| 建物を建てる時には、どんな人でも、末永く持つ堅牢で安全な家が建つことを願うものです。また、そこにこれから住む家族の、健康や幸せをもたらせてくれる家である事にも、祈らずにはいられません。 その素直な気持ちから、古くから建築工事中の各時期に、式典を設け工事の安全と建物の末永い神の加護を祈ります。
特に地鎮祭の歴史は古く、持統天皇期の日本書記にはその記述があり、既に行われていたようです。地鎮祭は単に神事だけでなく、仏教の寺院でもそれに該当する儀式が行われていたと推測されています。
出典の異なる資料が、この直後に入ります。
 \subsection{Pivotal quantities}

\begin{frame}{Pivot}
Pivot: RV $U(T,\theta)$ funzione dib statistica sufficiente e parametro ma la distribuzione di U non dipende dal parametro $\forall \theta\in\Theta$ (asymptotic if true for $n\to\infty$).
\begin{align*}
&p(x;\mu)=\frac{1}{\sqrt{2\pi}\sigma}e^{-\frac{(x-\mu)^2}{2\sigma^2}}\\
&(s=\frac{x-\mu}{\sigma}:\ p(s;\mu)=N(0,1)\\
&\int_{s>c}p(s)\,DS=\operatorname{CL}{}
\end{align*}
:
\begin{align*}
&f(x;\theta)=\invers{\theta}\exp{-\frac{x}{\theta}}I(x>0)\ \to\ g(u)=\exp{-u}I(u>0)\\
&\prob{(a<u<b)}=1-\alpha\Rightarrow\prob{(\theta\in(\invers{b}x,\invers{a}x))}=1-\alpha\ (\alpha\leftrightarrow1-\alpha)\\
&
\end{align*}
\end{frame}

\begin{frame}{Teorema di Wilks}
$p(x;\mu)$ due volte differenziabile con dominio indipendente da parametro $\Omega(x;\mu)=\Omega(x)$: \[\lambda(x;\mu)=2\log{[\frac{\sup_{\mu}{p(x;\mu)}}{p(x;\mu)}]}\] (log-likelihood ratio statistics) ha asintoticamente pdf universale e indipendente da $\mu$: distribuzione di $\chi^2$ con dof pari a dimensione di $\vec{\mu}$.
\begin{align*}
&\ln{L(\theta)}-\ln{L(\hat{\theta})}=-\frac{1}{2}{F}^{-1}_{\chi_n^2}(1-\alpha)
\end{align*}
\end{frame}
というのも東大寺金堂や興福寺金堂などから、地鎮祭の際に土地の神様に捧げて埋める「鎮物」(しずめもの)が出土しているからです。
地鎮祭が実際に建築儀礼として認められ広く普及していったのは、江戸時代後半になってからだと考えられています。
また、上棟式は、平安時代初期から行なわれ、中世に盛んとなり、居礎(いしずえ)、事始め、手斧始め(ちょうなはじめ)、立柱、上棟、軒づけ、棟つつみ等、完成まで の建築儀式が数多くありましたが、江戸時代になって、これらの建築儀式を代表する形で、上棟式だけが行なわれるようになりました。